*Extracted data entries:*

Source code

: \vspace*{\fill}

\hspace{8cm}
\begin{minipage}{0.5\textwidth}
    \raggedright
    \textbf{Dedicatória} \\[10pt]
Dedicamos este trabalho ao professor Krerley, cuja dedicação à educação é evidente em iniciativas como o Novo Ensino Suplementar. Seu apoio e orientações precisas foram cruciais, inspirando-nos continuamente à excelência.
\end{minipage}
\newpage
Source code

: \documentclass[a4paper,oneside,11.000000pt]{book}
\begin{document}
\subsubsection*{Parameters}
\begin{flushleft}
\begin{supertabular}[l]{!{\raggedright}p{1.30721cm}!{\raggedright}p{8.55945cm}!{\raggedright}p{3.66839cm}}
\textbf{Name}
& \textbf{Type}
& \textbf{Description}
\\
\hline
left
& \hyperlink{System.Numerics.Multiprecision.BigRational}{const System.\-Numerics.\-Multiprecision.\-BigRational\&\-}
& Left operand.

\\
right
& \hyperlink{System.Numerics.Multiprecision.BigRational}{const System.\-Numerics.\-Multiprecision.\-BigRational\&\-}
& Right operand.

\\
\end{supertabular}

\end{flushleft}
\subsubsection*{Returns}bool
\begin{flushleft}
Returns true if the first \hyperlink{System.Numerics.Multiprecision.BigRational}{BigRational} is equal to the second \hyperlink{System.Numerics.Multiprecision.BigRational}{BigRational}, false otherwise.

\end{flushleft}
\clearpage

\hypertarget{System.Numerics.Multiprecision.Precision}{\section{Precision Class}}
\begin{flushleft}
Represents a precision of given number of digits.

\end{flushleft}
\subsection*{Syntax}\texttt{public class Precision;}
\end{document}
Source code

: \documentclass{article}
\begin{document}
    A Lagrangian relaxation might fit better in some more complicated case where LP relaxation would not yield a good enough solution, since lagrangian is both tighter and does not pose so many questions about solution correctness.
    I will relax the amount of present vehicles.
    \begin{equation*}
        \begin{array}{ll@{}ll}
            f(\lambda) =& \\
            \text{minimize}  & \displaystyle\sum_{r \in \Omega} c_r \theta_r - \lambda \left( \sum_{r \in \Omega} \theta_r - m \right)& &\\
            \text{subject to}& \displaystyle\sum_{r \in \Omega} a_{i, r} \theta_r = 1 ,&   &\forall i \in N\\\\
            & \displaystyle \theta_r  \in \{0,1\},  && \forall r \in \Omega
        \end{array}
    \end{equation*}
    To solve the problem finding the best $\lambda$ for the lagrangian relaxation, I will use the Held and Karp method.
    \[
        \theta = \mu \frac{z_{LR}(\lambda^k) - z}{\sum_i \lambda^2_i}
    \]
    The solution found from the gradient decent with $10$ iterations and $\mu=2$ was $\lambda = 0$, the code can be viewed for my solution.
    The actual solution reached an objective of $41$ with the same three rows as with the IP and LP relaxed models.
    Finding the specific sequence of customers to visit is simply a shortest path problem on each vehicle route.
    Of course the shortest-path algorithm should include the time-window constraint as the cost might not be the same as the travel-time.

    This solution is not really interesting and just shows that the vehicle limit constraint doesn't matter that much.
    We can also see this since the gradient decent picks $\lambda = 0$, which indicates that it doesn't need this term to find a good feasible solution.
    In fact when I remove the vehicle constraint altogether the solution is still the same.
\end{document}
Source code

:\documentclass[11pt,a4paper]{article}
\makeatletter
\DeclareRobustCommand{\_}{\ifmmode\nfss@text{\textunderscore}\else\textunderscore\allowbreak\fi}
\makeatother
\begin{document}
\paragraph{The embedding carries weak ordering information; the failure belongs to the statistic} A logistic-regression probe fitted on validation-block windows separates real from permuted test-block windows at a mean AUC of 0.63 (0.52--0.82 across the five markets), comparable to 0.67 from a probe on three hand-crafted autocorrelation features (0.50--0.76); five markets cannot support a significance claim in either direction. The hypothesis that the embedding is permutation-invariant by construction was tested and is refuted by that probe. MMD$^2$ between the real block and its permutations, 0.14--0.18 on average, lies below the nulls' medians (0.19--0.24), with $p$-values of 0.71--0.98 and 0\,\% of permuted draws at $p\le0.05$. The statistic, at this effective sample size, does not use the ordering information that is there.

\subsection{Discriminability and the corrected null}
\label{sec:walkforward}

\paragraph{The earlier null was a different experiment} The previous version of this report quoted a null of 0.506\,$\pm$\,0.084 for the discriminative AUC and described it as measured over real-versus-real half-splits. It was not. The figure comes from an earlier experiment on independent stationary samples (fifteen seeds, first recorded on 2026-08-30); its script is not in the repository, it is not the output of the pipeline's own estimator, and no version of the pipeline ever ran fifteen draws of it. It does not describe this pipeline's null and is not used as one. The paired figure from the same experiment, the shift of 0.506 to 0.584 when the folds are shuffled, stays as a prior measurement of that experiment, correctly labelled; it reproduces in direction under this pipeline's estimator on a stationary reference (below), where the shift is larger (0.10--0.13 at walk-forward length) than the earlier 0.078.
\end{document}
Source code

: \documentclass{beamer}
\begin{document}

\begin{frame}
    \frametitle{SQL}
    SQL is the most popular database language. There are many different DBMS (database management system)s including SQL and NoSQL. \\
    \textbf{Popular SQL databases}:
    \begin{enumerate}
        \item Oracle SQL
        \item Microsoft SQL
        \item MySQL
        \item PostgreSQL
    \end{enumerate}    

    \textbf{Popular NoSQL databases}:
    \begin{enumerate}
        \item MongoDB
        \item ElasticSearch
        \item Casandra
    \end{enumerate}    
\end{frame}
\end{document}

*Your goal:* Each line above where the word "Omega" occurs should be copied out.

*Expected output:*
            \text{minimize}  & \displaystyle\sum_{r \in \Omega} c_r \theta_r - \lambda \left( \sum_{r \in \Omega} \theta_r - m \right)& &\\
            \text{subject to}& \displaystyle\sum_{r \in \Omega} a_{i, r} \theta_r = 1 ,&   &\forall i \in N\\\\
            & \displaystyle \theta_r  \in \{0,1\},  && \forall r \in \Omega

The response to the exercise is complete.